AWS Compute Blog

Using Amazon APerf to go from 50% below to 36% above performance target

This post is written by Tyler Jones, Senior Solutions Architect – Graviton, AWS.

Performance tuning the Renaissance Finagle-http benchmark

Sometimes software doesn’t perform the way it’s expected to across different systems. This can be due to a configuration error, code bug, or differences in hardware performance. Amazon APerf is a powerful tool designed to help identify and address performance issues on AWS instances and other computers. APerf captures comprehensive system metrics simultaneously and then visualizes them in an interactive report. The report allows users to analyze metrics such as CPU usage, interrupts, memory usage, and CPU core performance counters (PMU) together. APerf is particularly useful for performance tuning workloads across different instance types, as it can generate side-by-side reports for easy comparison. APerf is valuable for developers, system administrators, and performance engineers who need to optimize application performance on AWS. From here on we use the Renaissance benchmark as an example to demonstrate how APerf is used to debug and find performance bottlenecks.

The example

The Renaissance finagle-http benchmark was unexpectedly found to run 50% slower on a c7g.16xl Graviton3 than on a reference instance, both initially using the Linux-5.15.60 kernel. This is unexpected behavior. Graviton3 should be performing as good or better than our reference instance as it does for other Java based workloads. It’s likely there is a configuration problem somewhere. The Renaissance finagle-http benchmark is written in Scala but produces Java byte code, so our investigation will focus on the Java JVM as well as system-level configurations.

Overview

System performance tuning is an iterative process that is conducted in two main phases, the first focuses on overall system issues, and the second focuses on CPU core bottlenecks. APerf is used to assist in both phases.
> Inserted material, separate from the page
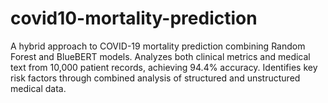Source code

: # covid10-mortality-prediction
A hybrid approach to COVID-19 mortality prediction combining Random Forest and BlueBERT models. Analyzes both clinical metrics and medical text from 10,000 patient records, achieving 94.4% accuracy. Identifies key risk factors through combined analysis of structured and unstructured medical data.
APerf can render several instances’ data in one report, side by side, typically a reference system and the system to be tuned. The reference system provides values to compare against. In isolation, metrics are harder to evaluate. A metric may be acceptable in general but the comparison to the reference system makes it easier to spot room for improvement.

APerf helps to identify unusual system behavior, such as high interrupt load, excessive I/O wait, unusual network layer patterns, and other such issues in the first phase. After adjustments are made to address these issues, for example by modifying JVM flags, the second phase starts. Using the system tuning of the first phase, fresh APerf data is collected and evaluated with a focus on CPU core performance metrics.

Any inferior metric of the SUT CPU core, as compared to the reference system, holds potential for improvement. In the following section we discuss the two phases in detail.
For more background on system tuning, refer to the Performance Runbook in the AWS Graviton Getting Started guide.

Initial data collection

Here is an example for how 240 seconds of system data is collected with APerf:

#enable PMU access
echo 0 | sudo tee /proc/sys/kernel/perf_event_paranoid
#APerf has to open more than the default limit of files.
ulimit -n 65536
#usually aperf would be run in another terminal. 
#For illustration purposes it is send to the background here
./aperf record --run-name finagle_1 --period 240 &
#With 64 CPUs it takes APerf a little less than 15s to report readiness 
#for data collection.
sleep 15
java -jar renaissance-gpl-0.14.2.jar -r 8 finagle-http

The APerf report is generated as follows:

./aperf report --run finagle_1

Then, the report can be viewed with a web browser:

firefox aperf_report_finagle_1/index.html

The APerf report can render several data sets in the same report, side-by-side.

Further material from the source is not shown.